Les principes et standards pour la protection de l’intégrité personnelle servent à définir des bases communes à l’EERS et à ses Églises membres pour la mise en place et le développement de leurs concepts de protection. Ils reposent sur les terminologies et les champs d’application définis dans le chapitre précédent et indiquent les mesures concrètes à mettre en oeuvre afin de protéger l’intégrité personnelle de toute personne au sein de l’EERS et de ses Églises membres.

Ces principes et standards comprennent six éléments d’action qui, dans leur ensemble, garantissent, d’une part, une protection étendue de l’intégrité personnelle des personnes au sein de l’EERS et de ses Églises
membres et, d’autre part, une prise en charge professionnelle en cas d’intervention. Ces éléments ne se conçoivent pas séparément les uns des autres, mais forment un tout.

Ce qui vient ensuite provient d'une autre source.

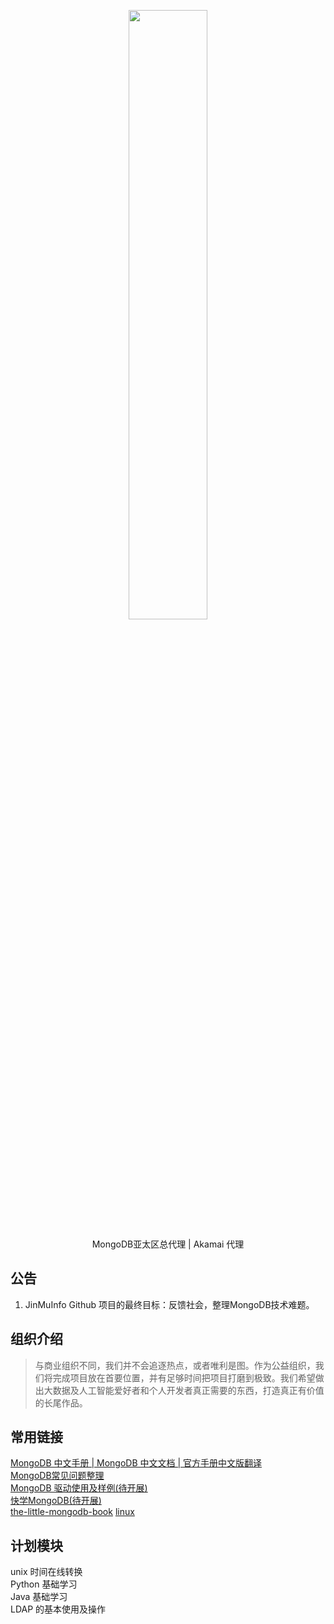 <p align="center">
<img src="https://docs.jinmu.info/images/logo/jmlogo.png" width="50%" height="50%">
</p>
<p align="center">MongoDB亚太区总代理 |  Akamai 代理 </p>


<!--announce-->

## **公告**

1.  JinMuInfo Github 项目的最终目标：反馈社会，整理MongoDB技术难题。

<!--endannounce-->

<!--intro-->

## **组织介绍**

> 与商业组织不同，我们并不会追逐热点，或者唯利是图。作为公益组织，我们将完成项目放在首要位置，并有足够时间把项目打磨到极致。我们希望做出大数据及人工智能爱好者和个人开发者真正需要的东西，打造真正有价值的长尾作品。
> 

##  **常用链接** 
[MongoDB 中文手册 | MongoDB 中文文档 | 官方手册中文版翻译](https://docs.jinmu.info/MongoDB-Manual-zh/)  
[MongoDB常见问题整理](https://github.com/JinMuInfo/Discussion-for-MongoDB)    
[MongoDB 驱动使用及样例(待开展)](https://github.com/JinMuInfo/Mongo-Driver-Usage)  
[快学MongoDB(待开展)](https://docs.jinmu.info/Quick-Learn-Mongo/)   
[the-little-mongodb-book](docs.jinmu.info/the-little-mongodb-book/)
[linux](https://docs.jinmu.info/linux/)

## **计划模块** 
unix  时间在线转换  
Python 基础学习   
Java  基础学习   
LDAP  的基本使用及操作  
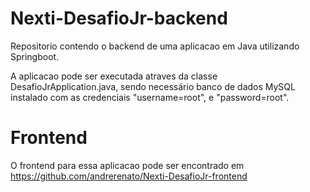 # Nexti-DesafioJr-backend

Repositorio contendo o backend de uma aplicacao em Java utilizando Springboot.

A aplicacao pode ser executada atraves da classe DesafioJrApplication.java, sendo necessário banco de dados MySQL instalado com as credenciais "username=root", e "password=root".

# Frontend

O frontend para essa aplicacao pode ser encontrado em https://github.com/andrerenato/Nexti-DesafioJr-frontend
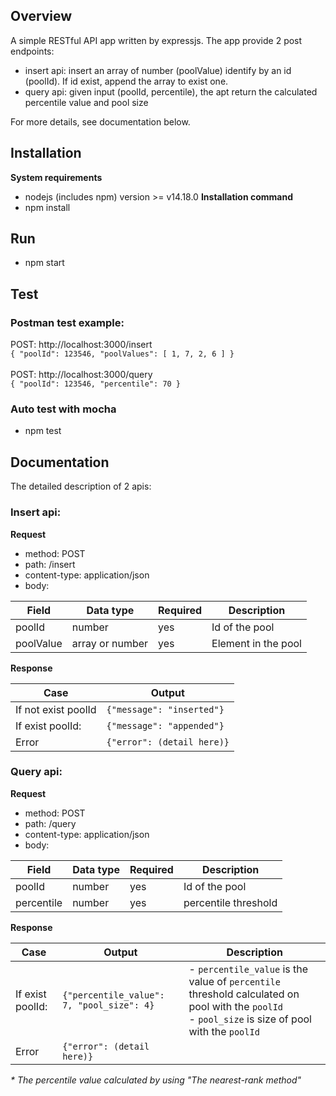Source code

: ## Overview

A simple RESTful API app written by expressjs. The app provide 2 post endpoints:

- insert api: insert an array of number (poolValue) identify by an id (poolId). If id exist, append the array to exist
  one.
- query api: given input (poolId, percentile), the apt return the calculated percentile value and pool size

For more details, see documentation below.

## Installation
**System requirements**
- nodejs (includes npm) version >= v14.18.0
**Installation command**
- npm install

## Run

- npm start

## Test

### Postman test example:

POST: http://localhost:3000/insert
<br>
`{
"poolId": 123546,
"poolValues": [
1, 7, 2, 6
]
}`
<br>
<br>
POST: http://localhost:3000/query
<br>
`{
"poolId": 123546,
"percentile": 70 }`

### Auto test with mocha

- npm test

## Documentation

The detailed description of 2 apis:

### Insert api:

**Request**

- method: POST
- path:  /insert
- content-type: application/json
- body:

| Field       | Data  type              | Required | Description        |
| ----------- | ------------------------|----------|--------------------|
| poolId      | number                  | yes      | Id of the pool     |
| poolValue   | array  or number        | yes      | Element in the pool| 

**Response**

|Case               | Output                   |
|-------------------|--------------------------|
|If not exist poolId|`{"message": "inserted"}` |
|If exist poolId:   |`{"message": "appended"}` |
|Error              |`{"error": (detail here)}`|

### Query api:

**Request**

- method: POST
- path:  /query
- content-type: application/json
- body:

| Field       | Data  type              | Required | Description        |
| ----------- | ------------------------|----------|--------------------|
| poolId      | number                  | yes      | Id of the pool     |
| percentile  | number                  | yes      | percentile threshold| 

**Response**

|Case               | Output                                   | Description                                           |
|-------------------|------------------------------------------|-------------------------------------------------------|
|If exist poolId:   |`{"percentile_value": 7, "pool_size": 4}` | - `percentile_value` is the value of `percentile` threshold calculated on pool with the `poolId`<br>- `pool_size` is size of pool with the `poolId`|
|Error              |`{"error": (detail here)}`                |                                                       |

_* The percentile value calculated by using "The nearest-rank method"_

Ils comprennent, premièrement, les éléments d’action 1 à 3 et l’élément 6 (gestion du personnel, gestion des connaissances, gestion des risques et gestion participative), qui sont des mesures concrètes liées à la prévention des abus. Les mesures préventives servent à développer une culture d’Église favorisant les feedbacks et l’analyse des erreurs commises. Autrement dit, ces mesures visent à ce que les situations délicates soient discutées et analysées avec bienveillance et ouvertement au sein des différents domaines ecclésiaux. Deuxièmement, les éléments d’action 4 et 5 (gestion des soupçons ou d’allégations et procédure d’intervention et gestion de crise) décrivent les standards minimaux en cas d’intervention. Ces six éléments d’action sont amenés à être développés dans une dynamique réflexive au sein de l’EERS et de ses Églises membres pour améliorer la qualité des structures et des processus.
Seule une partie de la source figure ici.